▶ **What is needed**: Search the records for lines that contain the word "delete". Copy them all.

**** Information provided ****

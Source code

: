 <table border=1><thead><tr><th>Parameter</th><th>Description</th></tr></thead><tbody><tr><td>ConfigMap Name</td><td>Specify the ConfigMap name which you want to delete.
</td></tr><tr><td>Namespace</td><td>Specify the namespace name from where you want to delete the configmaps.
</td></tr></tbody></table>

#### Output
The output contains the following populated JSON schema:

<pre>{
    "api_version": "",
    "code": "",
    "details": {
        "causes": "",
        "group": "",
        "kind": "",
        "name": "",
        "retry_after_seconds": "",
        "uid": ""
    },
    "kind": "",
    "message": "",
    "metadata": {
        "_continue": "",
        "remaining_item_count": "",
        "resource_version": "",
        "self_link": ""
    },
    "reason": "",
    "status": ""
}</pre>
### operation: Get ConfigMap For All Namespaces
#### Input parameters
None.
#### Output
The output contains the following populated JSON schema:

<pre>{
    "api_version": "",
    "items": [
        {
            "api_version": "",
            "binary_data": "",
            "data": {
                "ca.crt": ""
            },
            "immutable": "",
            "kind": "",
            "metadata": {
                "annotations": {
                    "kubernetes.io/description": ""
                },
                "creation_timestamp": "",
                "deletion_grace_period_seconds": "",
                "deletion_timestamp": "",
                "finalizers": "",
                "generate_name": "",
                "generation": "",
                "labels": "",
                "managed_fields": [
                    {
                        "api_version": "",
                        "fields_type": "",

****

▶ **Finished task**:
: <table border=1><thead><tr><th>Parameter</th><th>Description</th></tr></thead><tbody><tr><td>ConfigMap Name</td><td>Specify the ConfigMap name which you want to delete.
</td></tr><tr><td>Namespace</td><td>Specify the namespace name from where you want to delete the configmaps.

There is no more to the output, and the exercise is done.